Coleman was joined by US Rep. Frank Pallone (D-6th) who condemned Trump’s actions.
“It’s illegal, it’s unconstitutional and we’re going to fight it,” he said. “I can’t think of anything more abominable than preventing refugees from war–including children–from trying to find peace and freedom in the United States.”
Two Democratic candidates for governor, state Sen. Raymond Lesniak (D-Union) and Assembyman John Wisniewski (D-Middlesex), also joined the demonstrators who, after an hour-long rally, marched through the industrial area off Dowd Avenue.
“All of us in New Jersey must stand up and object to this,” Wisniewski said.
Wisniewski called Trump’s actions “nothing more than a sloppy and ignorant attempt to enact a Muslim ban that is fundamentally anti-American.”
As governor, he said, he would shut down for-profit prisons like the Elizabeth Detention Center.
Lesniak compared Trump’s actions to the internment of Japanese Americans during World War 2 and the failure of the US, the United Kingdom and other nations to provide havens for Jews fleeing Nazi atrocities.

“Trump is repeating the darkest moments in our history,” said Lesniak.
Other speakers included US Sen. Cory Booker, the former mayor of Newark, and Victor DeLuca, the mayor of Maplewood.
The demonstrators were diverse–old,
young, people with canes and walkers, others with children on their shoulders; some wearing head scarves while others had yarmulkes. They chanted “No Ban! No Wall! The USA Welcomes All” and “Say it Loud and Say it Clear–Refugees are Welcome Here” and “No Hate, No Fear, Immigrants Are Welcome Here” and “We Are Not Afraid of You” and “Get Up, Get Down, Immigrant Labor Built This Town.”

Their signs carried the similar themes, a number reciting the hopeful inscription on The Statue of Liberty–“Give me your tired and poor.” Others were tinged with anger, like one that gave a twist to the famous lines of Rev.

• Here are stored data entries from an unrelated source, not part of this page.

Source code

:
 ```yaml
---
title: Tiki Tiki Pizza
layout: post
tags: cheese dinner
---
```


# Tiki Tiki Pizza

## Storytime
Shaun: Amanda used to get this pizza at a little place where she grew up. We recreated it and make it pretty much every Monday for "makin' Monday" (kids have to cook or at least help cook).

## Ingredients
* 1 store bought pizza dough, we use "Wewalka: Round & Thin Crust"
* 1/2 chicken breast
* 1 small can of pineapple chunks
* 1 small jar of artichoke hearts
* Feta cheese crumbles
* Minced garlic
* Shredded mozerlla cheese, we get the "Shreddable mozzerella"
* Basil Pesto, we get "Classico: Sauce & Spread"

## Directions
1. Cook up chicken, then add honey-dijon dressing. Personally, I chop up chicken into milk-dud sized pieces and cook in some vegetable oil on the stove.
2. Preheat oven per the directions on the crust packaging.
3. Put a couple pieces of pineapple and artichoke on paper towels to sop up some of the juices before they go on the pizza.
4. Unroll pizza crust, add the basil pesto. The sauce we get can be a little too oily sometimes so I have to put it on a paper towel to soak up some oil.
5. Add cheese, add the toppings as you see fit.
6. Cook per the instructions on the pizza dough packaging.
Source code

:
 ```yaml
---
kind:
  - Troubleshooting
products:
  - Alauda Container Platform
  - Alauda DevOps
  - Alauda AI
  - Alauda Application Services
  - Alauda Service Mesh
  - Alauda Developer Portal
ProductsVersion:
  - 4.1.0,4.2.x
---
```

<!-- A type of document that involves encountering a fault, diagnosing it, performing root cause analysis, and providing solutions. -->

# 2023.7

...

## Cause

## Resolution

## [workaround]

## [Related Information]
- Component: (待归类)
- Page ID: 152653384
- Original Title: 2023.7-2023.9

Martin Niemoller about how the Nazis came for the socialists and Jews and Catholics and he said nothing to stop them–until, finally, he was alone.
But this one was a paraphrase of Niemoller’s dark poetry: “First they came for the Muslims and I said–‘Not this time, motherfucker!'”
It is gratifying to see people from all walks of life taking a stand on our immigrant history and our pursuit of an open society. I have never been prouder to be an American. King Trump wishes to rule this country by executive fiat and for a week it appeared he might succeed. I am regaining my faith in the integrity of ordinary Americans.